NEW YORK (Reuters) - In the wake of high profile killings of unarmed black men by police, Americans feel blacks are treated less fairly today than they were in 2007, according to survey results released on Tuesday.
Whites, blacks and Hispanics also expressed a new low in their satisfaction with the way blacks are treated in U.S. society, according to the Gallup 2015 Minority Rights and Relations poll.
Overall, about 49 percent of respondents said they were satisfied, compared to 62 percent just two years ago, pollsters said.
The survey of more than 2,000 respondents, conducted from June 15 until July 10, comes at a tense time between U.S. law enforcement and the communities in which they operate, particularly after grand jury decisions not to indict white officers who killed unarmed black men in Ferguson, Missouri, and in New York City.
“The effects of those incidents have led to an increase in the U.S. public’s perceptions of race relations as the most important problem in the country, a decline in confidence in the police and a significant decrease in Americans’ satisfaction with the way blacks are treated in the U.S.,” Gallup said on its website.
The decline in satisfaction among blacks (33 percent in 2015 compared to 47 percent in 2013) was expressed “even though blacks themselves are no more likely than two years ago to report being treated unfairly in various situations because of their race, including dealing with the police,” Gallup said.
Satisfaction with the way blacks are treated also dropped among whites (53 percent in 2015 compared to 67 percent in 2013) and Hispanics (44 percent in 2015 compared to 61 percent in 2013), poll results showed.

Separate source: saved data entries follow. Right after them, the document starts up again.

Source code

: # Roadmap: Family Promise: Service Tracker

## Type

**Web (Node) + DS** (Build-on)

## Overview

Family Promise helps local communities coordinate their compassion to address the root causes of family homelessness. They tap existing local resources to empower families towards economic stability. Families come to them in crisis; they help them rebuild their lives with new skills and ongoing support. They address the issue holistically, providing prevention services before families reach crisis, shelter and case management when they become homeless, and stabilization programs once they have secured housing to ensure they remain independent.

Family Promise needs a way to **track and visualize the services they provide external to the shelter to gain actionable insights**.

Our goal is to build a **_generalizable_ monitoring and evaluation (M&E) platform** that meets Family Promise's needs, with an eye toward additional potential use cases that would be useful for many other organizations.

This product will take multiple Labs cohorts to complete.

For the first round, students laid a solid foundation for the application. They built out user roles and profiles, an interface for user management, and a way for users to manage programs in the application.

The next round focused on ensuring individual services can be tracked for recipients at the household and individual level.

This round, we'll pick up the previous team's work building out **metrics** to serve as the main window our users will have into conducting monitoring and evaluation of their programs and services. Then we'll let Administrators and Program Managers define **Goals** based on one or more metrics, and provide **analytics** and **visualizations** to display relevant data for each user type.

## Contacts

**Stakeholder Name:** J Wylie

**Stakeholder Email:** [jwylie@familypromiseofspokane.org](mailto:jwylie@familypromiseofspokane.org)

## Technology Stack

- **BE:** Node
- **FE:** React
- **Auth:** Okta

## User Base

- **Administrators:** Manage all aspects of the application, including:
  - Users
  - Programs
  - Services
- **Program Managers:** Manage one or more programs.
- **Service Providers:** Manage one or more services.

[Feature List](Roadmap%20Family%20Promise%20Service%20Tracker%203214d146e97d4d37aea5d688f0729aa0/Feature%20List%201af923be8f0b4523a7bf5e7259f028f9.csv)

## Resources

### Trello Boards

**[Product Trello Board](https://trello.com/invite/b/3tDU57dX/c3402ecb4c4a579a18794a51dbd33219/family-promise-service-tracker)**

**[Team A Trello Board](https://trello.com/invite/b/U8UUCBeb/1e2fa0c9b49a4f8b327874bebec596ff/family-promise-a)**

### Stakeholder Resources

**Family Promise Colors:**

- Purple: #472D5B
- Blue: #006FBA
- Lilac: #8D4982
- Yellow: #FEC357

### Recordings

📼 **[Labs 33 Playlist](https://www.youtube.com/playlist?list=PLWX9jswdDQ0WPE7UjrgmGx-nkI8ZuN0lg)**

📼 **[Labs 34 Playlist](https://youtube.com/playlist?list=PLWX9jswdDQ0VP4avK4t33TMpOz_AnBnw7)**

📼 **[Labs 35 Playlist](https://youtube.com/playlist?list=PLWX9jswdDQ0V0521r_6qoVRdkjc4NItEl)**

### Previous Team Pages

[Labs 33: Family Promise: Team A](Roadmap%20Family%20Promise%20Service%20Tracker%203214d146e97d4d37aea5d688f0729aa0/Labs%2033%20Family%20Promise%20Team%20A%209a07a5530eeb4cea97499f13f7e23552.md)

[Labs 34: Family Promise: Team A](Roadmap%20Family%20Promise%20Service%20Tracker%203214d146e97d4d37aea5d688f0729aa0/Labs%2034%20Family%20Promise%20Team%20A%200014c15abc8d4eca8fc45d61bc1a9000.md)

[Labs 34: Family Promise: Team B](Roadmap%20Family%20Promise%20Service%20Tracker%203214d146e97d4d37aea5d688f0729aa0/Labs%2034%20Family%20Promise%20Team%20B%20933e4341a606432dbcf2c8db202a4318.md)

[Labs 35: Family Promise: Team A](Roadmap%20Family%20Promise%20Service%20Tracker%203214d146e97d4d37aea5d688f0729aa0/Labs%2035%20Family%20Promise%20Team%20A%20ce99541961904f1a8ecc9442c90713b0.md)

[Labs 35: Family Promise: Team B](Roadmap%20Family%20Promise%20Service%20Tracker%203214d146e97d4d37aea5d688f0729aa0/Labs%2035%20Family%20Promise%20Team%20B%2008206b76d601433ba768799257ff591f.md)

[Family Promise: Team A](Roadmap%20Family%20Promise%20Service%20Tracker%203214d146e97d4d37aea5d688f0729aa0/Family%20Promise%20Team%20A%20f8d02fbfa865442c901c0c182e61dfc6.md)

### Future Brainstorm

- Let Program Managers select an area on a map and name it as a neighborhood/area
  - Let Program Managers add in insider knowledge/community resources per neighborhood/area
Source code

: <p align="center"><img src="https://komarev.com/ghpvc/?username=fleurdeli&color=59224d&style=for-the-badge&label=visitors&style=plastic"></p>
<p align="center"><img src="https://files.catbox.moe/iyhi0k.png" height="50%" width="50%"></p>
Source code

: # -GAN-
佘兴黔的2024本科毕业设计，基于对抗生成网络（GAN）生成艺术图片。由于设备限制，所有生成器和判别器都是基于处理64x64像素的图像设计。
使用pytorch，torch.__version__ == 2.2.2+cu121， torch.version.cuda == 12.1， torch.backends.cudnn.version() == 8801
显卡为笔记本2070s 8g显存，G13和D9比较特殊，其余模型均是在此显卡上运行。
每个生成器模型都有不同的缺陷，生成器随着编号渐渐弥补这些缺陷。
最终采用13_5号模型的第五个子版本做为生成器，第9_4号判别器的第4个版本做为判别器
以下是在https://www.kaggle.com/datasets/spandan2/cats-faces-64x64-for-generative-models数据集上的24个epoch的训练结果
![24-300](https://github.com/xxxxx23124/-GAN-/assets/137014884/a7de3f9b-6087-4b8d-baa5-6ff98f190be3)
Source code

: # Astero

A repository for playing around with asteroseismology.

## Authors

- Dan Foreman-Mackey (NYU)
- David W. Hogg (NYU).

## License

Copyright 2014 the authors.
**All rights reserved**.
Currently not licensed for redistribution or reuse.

“Americans are also now more likely to perceive that blacks are treated unfairly in various situations, including dealing with the police, but also at work, when shopping and when visiting restaurants and other establishments,” the survey organization said.
Respondents said blacks were treated unfairly in neighborhood shops (25 percent in 2015 compared to 15 percent in 2007) and downtown stores and shopping malls (29 percent in 2015, 19 percent in 2007). There was less change in perceptions concerning law enforcement, with 43 percent of respondents in 2015 saying blacks were treated less fairly in dealings with police, such as traffic incidents, compared to 37 percent in 2007.
The random telephone survey had a margin of error of plus or minus 4 percentage points.